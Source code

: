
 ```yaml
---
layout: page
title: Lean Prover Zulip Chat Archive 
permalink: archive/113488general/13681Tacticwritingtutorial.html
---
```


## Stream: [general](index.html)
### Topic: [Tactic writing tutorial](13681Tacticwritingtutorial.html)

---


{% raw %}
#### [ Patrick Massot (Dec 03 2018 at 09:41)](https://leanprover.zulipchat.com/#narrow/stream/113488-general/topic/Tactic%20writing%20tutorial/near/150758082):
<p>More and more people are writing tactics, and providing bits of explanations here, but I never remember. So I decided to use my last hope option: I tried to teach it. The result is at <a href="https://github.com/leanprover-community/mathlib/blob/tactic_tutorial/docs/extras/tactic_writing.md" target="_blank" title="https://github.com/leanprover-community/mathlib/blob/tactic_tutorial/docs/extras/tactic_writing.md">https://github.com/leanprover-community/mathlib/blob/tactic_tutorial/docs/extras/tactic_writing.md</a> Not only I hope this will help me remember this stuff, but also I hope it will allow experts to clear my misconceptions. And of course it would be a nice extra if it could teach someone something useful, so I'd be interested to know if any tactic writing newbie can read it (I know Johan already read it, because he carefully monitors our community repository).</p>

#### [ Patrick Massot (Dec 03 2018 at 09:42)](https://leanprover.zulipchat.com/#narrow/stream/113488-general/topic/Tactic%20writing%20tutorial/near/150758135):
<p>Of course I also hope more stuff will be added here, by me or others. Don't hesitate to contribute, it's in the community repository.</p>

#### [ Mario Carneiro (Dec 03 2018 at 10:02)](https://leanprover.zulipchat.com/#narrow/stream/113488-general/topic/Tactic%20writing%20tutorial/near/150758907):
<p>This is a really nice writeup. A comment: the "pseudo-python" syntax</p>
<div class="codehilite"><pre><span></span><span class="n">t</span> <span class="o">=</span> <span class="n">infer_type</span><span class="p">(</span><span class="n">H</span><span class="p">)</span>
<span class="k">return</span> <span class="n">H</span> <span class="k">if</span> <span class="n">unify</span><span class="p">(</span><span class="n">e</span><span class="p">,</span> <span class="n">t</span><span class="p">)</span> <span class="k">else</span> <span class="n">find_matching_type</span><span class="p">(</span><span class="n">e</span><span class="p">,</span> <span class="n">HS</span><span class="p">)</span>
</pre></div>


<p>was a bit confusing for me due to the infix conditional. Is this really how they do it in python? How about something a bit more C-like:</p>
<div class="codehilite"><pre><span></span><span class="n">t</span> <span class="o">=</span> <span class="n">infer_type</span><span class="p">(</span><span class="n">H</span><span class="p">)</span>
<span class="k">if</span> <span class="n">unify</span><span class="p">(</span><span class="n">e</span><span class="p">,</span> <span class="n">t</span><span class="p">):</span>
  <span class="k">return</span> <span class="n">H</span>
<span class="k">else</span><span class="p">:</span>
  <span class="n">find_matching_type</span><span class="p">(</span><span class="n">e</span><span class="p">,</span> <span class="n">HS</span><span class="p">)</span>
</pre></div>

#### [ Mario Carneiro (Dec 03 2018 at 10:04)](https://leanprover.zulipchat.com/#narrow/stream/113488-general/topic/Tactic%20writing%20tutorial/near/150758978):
-- -- --
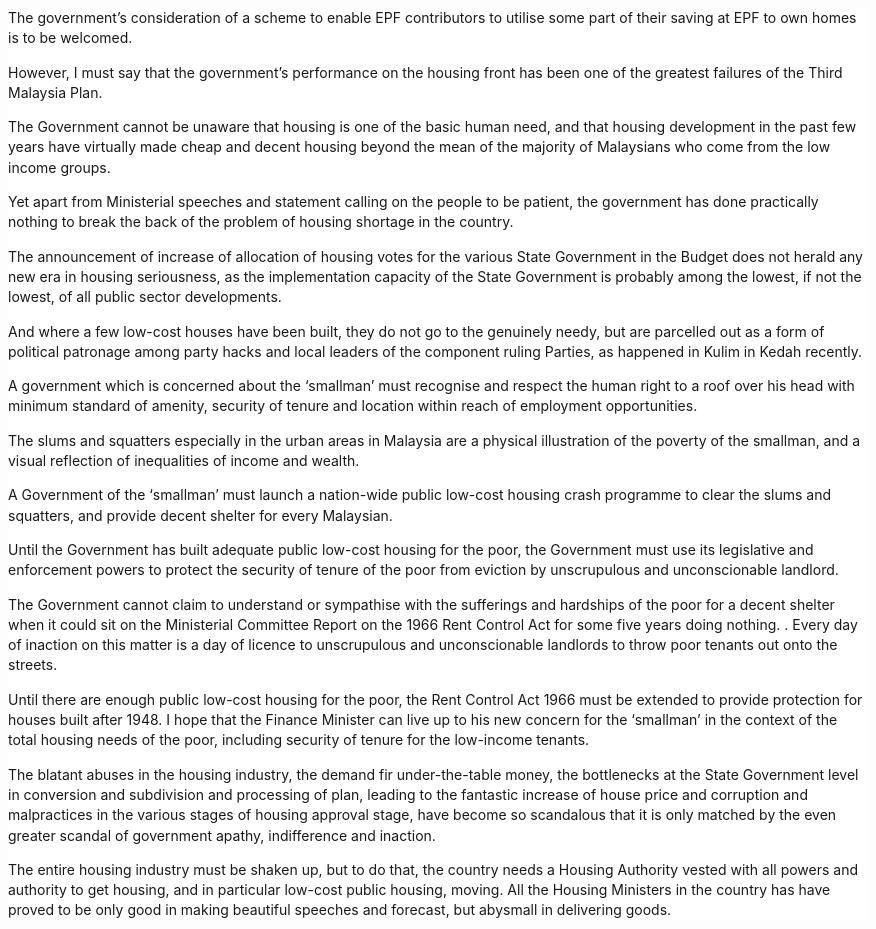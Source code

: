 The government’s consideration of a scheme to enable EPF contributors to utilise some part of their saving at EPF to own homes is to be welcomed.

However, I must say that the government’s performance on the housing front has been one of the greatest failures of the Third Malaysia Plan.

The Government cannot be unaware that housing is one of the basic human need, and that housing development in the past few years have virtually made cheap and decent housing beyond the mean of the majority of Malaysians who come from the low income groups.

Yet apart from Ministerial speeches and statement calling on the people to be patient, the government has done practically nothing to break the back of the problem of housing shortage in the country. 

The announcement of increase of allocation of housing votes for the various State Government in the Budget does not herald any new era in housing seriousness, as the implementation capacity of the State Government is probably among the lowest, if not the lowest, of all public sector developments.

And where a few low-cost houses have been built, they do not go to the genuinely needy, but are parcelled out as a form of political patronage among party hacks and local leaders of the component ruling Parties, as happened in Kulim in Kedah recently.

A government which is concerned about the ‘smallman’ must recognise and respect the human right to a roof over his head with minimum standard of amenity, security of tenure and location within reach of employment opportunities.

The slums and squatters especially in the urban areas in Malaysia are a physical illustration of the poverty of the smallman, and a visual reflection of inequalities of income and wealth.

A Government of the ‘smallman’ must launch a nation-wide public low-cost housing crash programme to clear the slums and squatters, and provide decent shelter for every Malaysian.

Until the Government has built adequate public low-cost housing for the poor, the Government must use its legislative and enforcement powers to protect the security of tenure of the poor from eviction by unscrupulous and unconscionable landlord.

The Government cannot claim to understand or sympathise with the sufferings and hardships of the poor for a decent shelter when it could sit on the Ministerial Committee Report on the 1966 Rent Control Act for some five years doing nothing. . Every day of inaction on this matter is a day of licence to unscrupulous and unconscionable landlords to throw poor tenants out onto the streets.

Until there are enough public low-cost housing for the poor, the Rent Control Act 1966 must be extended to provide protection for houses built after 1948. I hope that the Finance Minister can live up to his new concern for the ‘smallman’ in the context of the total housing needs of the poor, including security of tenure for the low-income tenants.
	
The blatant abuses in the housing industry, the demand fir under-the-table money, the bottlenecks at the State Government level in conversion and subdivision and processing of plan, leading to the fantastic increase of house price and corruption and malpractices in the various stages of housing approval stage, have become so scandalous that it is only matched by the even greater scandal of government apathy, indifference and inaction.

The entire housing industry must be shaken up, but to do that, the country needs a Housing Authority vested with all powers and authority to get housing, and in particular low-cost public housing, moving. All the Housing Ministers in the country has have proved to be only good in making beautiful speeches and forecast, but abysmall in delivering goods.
-- -- --
=== WHAT YOU SHOULD DO ===
Look above for the line holding "A Government of" and the line holding "Until the Government". Retype both, and every line between them, word for word and nothing else.

=== SOLUTION TO THIS TASK ===
A Government of the ‘smallman’ must launch a nation-wide public low-cost housing crash programme to clear the slums and squatters, and provide decent shelter for every Malaysian.

Until the Government has built adequate public low-cost housing for the poor, the Government must use its legislative and enforcement powers to protect the security of tenure of the poor from eviction by unscrupulous and unconscionable landlord.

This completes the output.